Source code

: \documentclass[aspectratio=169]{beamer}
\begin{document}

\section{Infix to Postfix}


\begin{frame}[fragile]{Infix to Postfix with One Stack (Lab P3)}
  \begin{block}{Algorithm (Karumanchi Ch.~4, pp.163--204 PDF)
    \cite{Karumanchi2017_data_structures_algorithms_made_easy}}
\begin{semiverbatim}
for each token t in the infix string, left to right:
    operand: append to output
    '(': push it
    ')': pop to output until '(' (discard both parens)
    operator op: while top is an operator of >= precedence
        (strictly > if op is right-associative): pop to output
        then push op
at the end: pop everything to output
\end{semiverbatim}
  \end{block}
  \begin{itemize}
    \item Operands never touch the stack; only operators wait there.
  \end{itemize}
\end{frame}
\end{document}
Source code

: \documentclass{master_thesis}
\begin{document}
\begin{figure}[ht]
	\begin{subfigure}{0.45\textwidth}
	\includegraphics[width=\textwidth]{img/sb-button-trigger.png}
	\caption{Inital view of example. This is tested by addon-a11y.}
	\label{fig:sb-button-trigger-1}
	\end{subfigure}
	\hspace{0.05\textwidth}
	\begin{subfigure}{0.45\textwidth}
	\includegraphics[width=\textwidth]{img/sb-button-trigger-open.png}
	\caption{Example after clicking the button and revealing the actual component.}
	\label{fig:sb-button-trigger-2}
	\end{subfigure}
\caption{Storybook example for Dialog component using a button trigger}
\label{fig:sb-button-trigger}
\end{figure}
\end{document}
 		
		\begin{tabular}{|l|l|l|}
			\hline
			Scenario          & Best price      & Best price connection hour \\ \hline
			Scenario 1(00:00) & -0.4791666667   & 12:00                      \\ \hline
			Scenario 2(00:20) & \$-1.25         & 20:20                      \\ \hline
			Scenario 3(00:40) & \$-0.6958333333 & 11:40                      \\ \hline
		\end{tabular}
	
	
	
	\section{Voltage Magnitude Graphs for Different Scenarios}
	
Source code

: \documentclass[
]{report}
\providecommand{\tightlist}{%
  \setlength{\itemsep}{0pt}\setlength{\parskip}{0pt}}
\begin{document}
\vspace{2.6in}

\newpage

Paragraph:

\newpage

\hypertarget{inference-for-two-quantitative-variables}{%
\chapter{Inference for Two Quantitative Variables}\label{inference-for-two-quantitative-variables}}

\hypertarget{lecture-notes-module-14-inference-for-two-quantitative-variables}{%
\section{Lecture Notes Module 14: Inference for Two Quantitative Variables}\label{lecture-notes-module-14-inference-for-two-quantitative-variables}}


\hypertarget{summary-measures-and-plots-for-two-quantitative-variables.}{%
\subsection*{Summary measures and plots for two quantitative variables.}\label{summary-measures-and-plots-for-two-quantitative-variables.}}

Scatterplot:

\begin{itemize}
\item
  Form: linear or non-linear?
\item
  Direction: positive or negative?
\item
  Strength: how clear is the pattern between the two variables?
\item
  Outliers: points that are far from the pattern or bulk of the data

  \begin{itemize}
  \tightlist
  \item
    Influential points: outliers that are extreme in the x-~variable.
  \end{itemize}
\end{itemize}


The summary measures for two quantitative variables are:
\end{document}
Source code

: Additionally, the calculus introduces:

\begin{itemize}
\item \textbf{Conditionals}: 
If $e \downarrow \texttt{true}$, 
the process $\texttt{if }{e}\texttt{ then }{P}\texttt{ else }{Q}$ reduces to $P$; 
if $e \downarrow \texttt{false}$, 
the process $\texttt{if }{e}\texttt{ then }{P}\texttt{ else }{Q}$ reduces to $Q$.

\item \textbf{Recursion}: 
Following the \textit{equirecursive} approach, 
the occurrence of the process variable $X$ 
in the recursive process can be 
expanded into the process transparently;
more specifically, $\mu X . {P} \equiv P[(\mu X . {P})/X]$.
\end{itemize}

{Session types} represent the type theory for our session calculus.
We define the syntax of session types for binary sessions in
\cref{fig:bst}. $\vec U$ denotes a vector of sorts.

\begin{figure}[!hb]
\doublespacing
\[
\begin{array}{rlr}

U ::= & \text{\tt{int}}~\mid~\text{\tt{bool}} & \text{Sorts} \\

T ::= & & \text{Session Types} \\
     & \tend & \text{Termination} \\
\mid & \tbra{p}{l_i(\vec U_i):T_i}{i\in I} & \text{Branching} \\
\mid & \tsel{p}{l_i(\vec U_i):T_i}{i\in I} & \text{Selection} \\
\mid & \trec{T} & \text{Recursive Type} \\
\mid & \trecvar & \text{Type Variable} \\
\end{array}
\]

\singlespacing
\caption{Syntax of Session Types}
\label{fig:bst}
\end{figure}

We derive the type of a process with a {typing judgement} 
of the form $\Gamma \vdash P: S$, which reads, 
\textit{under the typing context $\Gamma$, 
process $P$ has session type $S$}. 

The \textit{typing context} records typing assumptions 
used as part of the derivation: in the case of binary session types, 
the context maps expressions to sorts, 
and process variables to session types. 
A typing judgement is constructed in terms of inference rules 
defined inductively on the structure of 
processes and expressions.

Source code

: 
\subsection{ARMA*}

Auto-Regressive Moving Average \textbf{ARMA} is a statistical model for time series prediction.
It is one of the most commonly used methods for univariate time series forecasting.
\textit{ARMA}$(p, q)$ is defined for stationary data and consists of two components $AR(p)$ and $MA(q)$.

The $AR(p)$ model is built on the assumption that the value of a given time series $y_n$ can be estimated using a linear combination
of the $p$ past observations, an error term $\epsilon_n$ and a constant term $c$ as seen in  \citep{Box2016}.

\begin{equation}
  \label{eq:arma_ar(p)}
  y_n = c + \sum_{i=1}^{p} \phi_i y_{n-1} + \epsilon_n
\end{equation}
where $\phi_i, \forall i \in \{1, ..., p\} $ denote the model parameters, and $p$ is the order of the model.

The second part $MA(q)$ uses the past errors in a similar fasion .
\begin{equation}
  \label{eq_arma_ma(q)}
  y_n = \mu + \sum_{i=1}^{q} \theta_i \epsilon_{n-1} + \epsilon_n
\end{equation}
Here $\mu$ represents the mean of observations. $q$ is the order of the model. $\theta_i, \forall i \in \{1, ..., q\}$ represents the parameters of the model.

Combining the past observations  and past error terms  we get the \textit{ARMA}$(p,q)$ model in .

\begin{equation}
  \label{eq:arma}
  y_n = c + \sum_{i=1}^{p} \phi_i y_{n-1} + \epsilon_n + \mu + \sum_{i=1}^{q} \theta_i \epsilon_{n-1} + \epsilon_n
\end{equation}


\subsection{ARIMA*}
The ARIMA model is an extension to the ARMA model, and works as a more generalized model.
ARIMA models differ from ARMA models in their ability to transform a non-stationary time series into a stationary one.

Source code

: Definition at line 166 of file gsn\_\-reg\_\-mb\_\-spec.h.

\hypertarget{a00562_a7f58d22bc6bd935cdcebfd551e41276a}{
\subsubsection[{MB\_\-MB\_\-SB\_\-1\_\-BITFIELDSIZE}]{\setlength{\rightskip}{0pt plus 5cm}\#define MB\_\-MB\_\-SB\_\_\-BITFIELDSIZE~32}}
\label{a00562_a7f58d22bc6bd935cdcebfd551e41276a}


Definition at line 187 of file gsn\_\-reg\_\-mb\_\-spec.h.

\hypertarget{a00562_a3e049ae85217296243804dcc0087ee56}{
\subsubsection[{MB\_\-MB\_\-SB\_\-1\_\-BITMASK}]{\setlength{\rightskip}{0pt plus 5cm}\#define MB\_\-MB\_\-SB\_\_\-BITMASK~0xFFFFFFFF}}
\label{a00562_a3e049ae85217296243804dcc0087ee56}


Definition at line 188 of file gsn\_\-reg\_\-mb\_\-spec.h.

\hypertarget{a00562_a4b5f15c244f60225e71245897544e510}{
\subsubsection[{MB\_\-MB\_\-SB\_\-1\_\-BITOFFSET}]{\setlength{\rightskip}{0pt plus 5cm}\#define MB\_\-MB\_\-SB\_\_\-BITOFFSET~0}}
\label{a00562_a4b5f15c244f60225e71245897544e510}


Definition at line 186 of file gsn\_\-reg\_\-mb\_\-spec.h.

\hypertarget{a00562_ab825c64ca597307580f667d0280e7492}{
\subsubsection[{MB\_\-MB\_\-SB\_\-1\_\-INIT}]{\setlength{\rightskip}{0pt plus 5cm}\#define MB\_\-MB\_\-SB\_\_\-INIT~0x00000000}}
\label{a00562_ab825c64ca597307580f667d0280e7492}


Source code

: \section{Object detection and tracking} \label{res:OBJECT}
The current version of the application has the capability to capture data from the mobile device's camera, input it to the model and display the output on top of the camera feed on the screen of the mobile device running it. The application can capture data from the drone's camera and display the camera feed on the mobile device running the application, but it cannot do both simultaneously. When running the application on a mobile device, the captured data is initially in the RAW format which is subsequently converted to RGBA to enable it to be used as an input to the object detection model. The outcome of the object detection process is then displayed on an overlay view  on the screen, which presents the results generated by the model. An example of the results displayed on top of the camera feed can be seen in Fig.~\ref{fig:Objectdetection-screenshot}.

*****

__ACTION ITEM__. What is needed is an exact copy of the entries above, from the first line through the line holding "operand: append to output", with both of those lines kept; please give nothing else.

__TASK OUTPUT__.
Source code

: \documentclass[aspectratio=169]{beamer}
\begin{document}

\section{Infix to Postfix}


\begin{frame}[fragile]{Infix to Postfix with One Stack (Lab P3)}
  \begin{block}{Algorithm (Karumanchi Ch.~4, pp.163--204 PDF)
    \cite{Karumanchi2017_data_structures_algorithms_made_easy}}
\begin{semiverbatim}
for each token t in the infix string, left to right:
    operand: append to output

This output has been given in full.